Recruiters are largely useless as well, unless you pay a premium for one, and not everyone has that luxury.  Gotta ping them almost daily to stay on their relevance list, and even then, they still suck at placing you.  And for as much as they say to not shotgun your resume out there, you pretty much have to, even when you tailor it specifically for each job, because unless you're a senior position or in a hot field, you need volume just to force the door open.  To say nothing of the current market with 10million+ people looking for jobs...

Torlek:

--- Quote from: hedgie on 18 Feb 2021, 19:39 ---
--- Quote from: Farideh on 18 Feb 2021, 18:31 ---Awww, poor Claire. She's right though: the first rejection IS a milestone. As long as she thinks of it as practice, she'll be good.

--- End quote ---

She’s also pretty lucky.  My applications just seem to end up in a memory-hole.

--- End quote ---

Same. I applied for at least 40 jobs coming out of undergrad and interviewed for 12. I got all of three rejection notifications (but two offers, and that's what was important). One place that I interviewed and impressed one of the vice presidents couldn't even be assed to look up the status of my application when I called them a few weeks after they said they would notify me (and this wasn't some shady, fly-by-night operation, they're one of the companies vying to build the next lunar lander).

Gyrre:
And now they're asking for multiple years of experience for even entry level jobs.

Gus_Smedstad:
My experience wasn't nearly that bad. It was draining, but I never had an application memory-holed. I always got callbacks at least.

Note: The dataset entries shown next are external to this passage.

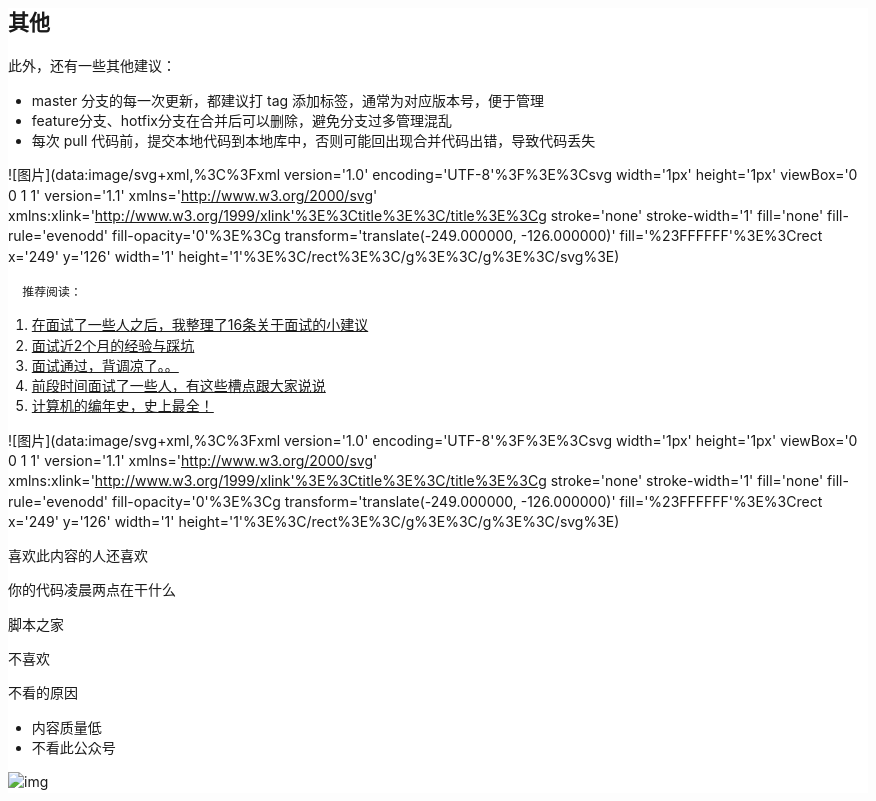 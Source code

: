 ## 其他

此外，还有一些其他建议：

- master 分支的每一次更新，都建议打 tag 添加标签，通常为对应版本号，便于管理
- feature分支、hotfix分支在合并后可以删除，避免分支过多管理混乱
- 每次 pull 代码前，提交本地代码到本地库中，否则可能回出现合并代码出错，导致代码丢失

![图片](data:image/svg+xml,%3C%3Fxml version='1.0' encoding='UTF-8'%3F%3E%3Csvg width='1px' height='1px' viewBox='0 0 1 1' version='1.1' xmlns='http://www.w3.org/2000/svg' xmlns:xlink='http://www.w3.org/1999/xlink'%3E%3Ctitle%3E%3C/title%3E%3Cg stroke='none' stroke-width='1' fill='none' fill-rule='evenodd' fill-opacity='0'%3E%3Cg transform='translate(-249.000000, -126.000000)' fill='%23FFFFFF'%3E%3Crect x='249' y='126' width='1' height='1'%3E%3C/rect%3E%3C/g%3E%3C/g%3E%3C/svg%3E)

```
  推荐阅读：
```

1. [在面试了一些人之后，我整理了16条关于面试的小建议](http://mp.weixin.qq.com/s?__biz=MjM5NTY1MjY0MQ==&mid=2650881056&idx=2&sn=836390903e18617c2830dc567c9be17a&chksm=bd00a96e8a7720788fcc14c345d11bcdbd02f7c092138c97e96af36223bb0759b72de724467e&scene=21#wechat_redirect)
2. [面试近2个月的经验与踩坑](http://mp.weixin.qq.com/s?__biz=MjM5NTY1MjY0MQ==&mid=2650880749&idx=3&sn=4c5f8c744d22221c17df99fd1f34dc22&chksm=bd00afa38a7726b540c26343a6a6cc92823724c7db9960ea648296c0c9512c6c3545173f900d&scene=21#wechat_redirect)
3. [面试通过，背调凉了。。](http://mp.weixin.qq.com/s?__biz=MjM5NTY1MjY0MQ==&mid=2650880358&idx=1&sn=e94c25545805322cf3523e22889dca60&chksm=bd00ac288a77253e3e1e2c701460a171d0c44b614f987f1fec26031abd1fbbd59db0b4713a61&scene=21#wechat_redirect)
4. [前段时间面试了一些人，有这些槽点跟大家说说](http://mp.weixin.qq.com/s?__biz=MjM5NTY1MjY0MQ==&mid=2650879945&idx=1&sn=6bdd555a6b3616bad78bba391e3c9de1&chksm=bd00a2878a772b91769220c00e56e3411597da826120fd820b1c13401400fefa17c5a5da2d3b&scene=21#wechat_redirect)
5. [计算机的编年史，史上最全！](http://mp.weixin.qq.com/s?__biz=MjM5NTY1MjY0MQ==&mid=2650880870&idx=1&sn=0bd4e0faac428b71bb3ed6c8df4b26e9&chksm=bd00ae288a77273e952e8817301489383f3193deab00ad0af10dce7f4808f74ff90c2631dba1&scene=21#wechat_redirect)

![图片](data:image/svg+xml,%3C%3Fxml version='1.0' encoding='UTF-8'%3F%3E%3Csvg width='1px' height='1px' viewBox='0 0 1 1' version='1.1' xmlns='http://www.w3.org/2000/svg' xmlns:xlink='http://www.w3.org/1999/xlink'%3E%3Ctitle%3E%3C/title%3E%3Cg stroke='none' stroke-width='1' fill='none' fill-rule='evenodd' fill-opacity='0'%3E%3Cg transform='translate(-249.000000, -126.000000)' fill='%23FFFFFF'%3E%3Crect x='249' y='126' width='1' height='1'%3E%3C/rect%3E%3C/g%3E%3C/g%3E%3C/svg%3E)







喜欢此内容的人还喜欢



你的代码凌晨两点在干什么



 

脚本之家



不喜欢

不看的原因

- 内容质量低
- 不看此公众号

![img](https://mmbiz.qpic.cn/sz_mmbiz_jpg/iaWSDo4TfyZj8VkCAL8sHNUqyfxNKibSCZ5EUIu3FKJ8ca1tRwGMo8MQcEocfCicB2fBnvUiawNCgXG0aYjcggGJJA/0?wx_fmt=jpeg)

Some of those callbacks were kind of absurd, though. The one that sticks with me was when I was working at Interplay, and I applied to Blizzard. The guy on the other end of the phone started asking about my GPA in high school. At that point, high school was 15 years behind me, and I had 11 years of experience as a professional programmer, and 3 years as a game AI programmer. Asking about my high school GPA was dumb.

No surprise, that's one application that went nowhere.

Tova:
Mine was. The vast majority of my applications got no response. And when you spend your days sending countless applications into what seems to be a black hole, finally getting an actual rejection feels like a huge step forward.

Even if it reminds you of just how much work you'll need to do before getting an actual interview. And how many of those you'll probably have to do before getting an actual offer.